Here are the proteins on the nitrocellulose membrane. The membrane behaves a little like a piece of paper.
The outside edges of the nitrocellulose membrane are trimmed, a corner is notched (upper right) so that I can tell which side is up.
From here it goes into a little plastic container. Non-fat dry milk is added and the membrane is incubated overnight in the lab fridge. End of Day 1.
But wait there’s more! Just having the proteins on the nitrocellulose isn’t our stopping point. We want to see if a certain protein we’re interested in is present in the samples on the blot. But first we put the blot in some blocking solution – usually it is a solution of non-fat dry milk (yep, the same stuff you find on the grocery shelves).
We have to block the spaces on the blot between the separated proteins on the blot so that we detect only the protein(s) of interest and not the empty spaces on the blotting paper. The next step is to add another protein, called an antibody, to the blocking solution. If the empty spaces were not blocked with milk proteins, then the antibody would non-specifically stick to those areas on the blot – we call this background signal and we want as little of that as possible.
The antibody is designed to stick only to a certain protein, which hopefully is present on our blot. We allow the antibody to mix and mingle with the blot, using some gently shaking, giving the antibody a chance to find and stick to the protein if it is there.
After washing the blot to remove any antibody that hasn’t stuck, we add another antibody that will seek out the first antibody. This second antibody has an enzyme stuck to it so that when we add the right chemicals, the enzyme will react with the chemical and produce a tiny bit of light which we can capture on a piece of film.
Day 2. Most of the day is spend rinsing the blots. First round of rinses involve dumping out the blocking + specific antibody solution and adding a buffer containing salt and detergent which helps remove any antibody that has not stuck. This step involves 4 cycles of rinsing, each cycle is at least 15 minutes.
Each 15-minute rinse step involves agitation. Here the blots (in the plastic containers) are gently swirled using a rotary platform. They look a little blurry because of the camera exposure setting.
More rinsing! This is affter the secondary antibody has incubated for half an hour with the membrane. Again, 4 cycles of 15-minute rinses.
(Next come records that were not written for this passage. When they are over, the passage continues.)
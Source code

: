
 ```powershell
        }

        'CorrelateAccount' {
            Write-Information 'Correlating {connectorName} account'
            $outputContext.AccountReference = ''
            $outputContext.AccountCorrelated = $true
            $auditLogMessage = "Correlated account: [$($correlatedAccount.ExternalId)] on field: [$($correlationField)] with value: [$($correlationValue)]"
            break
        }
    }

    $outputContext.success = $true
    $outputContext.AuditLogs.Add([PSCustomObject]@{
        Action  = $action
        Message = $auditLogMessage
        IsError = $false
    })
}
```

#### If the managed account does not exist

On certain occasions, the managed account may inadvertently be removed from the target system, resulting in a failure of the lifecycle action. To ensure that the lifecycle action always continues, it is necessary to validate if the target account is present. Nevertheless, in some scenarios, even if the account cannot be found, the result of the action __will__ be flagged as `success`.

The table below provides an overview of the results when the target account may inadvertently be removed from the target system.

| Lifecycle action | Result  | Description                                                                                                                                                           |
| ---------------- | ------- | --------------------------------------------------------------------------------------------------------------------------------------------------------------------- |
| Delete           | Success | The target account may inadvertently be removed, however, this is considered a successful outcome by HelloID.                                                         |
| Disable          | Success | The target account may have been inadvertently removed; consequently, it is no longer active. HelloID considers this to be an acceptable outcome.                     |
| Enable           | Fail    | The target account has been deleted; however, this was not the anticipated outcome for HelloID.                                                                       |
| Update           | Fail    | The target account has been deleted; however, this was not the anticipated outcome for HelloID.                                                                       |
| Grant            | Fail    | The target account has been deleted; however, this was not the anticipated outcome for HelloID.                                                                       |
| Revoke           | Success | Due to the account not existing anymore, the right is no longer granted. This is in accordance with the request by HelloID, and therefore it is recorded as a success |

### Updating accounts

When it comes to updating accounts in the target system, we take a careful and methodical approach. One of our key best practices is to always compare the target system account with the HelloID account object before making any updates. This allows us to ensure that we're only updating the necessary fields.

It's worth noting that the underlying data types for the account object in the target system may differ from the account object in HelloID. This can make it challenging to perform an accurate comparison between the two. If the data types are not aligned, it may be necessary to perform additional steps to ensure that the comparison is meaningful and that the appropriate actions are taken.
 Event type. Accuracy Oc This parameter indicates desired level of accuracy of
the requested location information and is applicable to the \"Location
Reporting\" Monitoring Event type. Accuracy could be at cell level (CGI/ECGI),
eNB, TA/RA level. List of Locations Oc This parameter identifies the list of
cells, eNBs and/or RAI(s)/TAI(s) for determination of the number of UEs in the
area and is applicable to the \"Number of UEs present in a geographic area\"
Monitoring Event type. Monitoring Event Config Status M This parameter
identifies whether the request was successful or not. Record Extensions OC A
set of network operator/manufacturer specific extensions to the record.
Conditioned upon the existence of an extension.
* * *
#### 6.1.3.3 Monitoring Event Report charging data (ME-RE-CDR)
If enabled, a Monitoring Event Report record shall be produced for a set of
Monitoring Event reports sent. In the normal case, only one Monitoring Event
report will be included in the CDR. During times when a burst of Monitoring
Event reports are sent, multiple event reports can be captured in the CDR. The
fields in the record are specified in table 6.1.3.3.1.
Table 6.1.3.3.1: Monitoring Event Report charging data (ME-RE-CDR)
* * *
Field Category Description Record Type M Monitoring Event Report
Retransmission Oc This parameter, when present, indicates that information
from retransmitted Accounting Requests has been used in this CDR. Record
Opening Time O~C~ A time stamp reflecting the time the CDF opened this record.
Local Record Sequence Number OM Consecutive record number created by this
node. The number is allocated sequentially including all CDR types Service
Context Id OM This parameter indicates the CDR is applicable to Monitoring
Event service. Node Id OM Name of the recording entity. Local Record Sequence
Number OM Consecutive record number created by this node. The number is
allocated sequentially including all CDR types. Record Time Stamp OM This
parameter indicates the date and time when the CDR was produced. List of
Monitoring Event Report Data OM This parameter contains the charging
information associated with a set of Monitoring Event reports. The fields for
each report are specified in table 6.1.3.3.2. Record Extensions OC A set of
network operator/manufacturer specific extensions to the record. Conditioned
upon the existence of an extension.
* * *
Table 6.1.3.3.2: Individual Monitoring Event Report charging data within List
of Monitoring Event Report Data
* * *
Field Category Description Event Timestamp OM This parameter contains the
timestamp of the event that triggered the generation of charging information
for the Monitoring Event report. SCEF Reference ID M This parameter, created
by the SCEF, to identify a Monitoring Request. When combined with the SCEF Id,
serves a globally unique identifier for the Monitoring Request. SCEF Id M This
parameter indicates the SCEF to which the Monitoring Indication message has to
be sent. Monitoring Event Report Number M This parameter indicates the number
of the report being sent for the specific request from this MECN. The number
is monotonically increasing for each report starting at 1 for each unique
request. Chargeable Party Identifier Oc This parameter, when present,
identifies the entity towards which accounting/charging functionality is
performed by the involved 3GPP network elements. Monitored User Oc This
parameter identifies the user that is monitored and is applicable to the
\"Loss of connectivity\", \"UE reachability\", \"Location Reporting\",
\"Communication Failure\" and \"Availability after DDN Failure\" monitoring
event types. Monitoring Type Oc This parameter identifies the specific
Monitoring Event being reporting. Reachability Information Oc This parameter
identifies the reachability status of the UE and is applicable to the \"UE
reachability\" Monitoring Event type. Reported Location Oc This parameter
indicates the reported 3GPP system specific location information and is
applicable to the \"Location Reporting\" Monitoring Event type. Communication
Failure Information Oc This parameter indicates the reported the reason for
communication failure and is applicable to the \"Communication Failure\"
Next step is in the dark room, and yes, we use a red light in the dark room. This is the film processor. The blots are placed in a special buffer that reacts with the tag on the secondary antibody. This reaction generates a bluish glow at the exact spots where the antibody is stuck -- often you can't see this with your eyes, but sometimes you can. The blot is briefly exposed to a piece of special X-ray film and the film is developed in the film processor (shown above).
If all goes right (and quite a bit can go wrong along the way – we call that troubleshooting when we have to figure out what went wrong), we will see the protein as a little black rectangle on the film.
Here is the result. On the left is the original nitrocellulose membranes (wrapped in plastic wrap so they don't get the film wet). The film is on the left. The black "bands" are where the light from the reaction with the antibody that was stuck to the protein of interest hit the X-ray film. Now all I have to do is match up the film with the blots (so I know how they relate to the protein standard sizes) and I'm done. The blot and film are sitting on a light box so that the film is easier to see (like an old-fashioned X-ray film).
Now you know one way scientists can detect proteins. (Note: there are many ways to detect proteins and I’m sure I’ll be telling you more of them in the future.)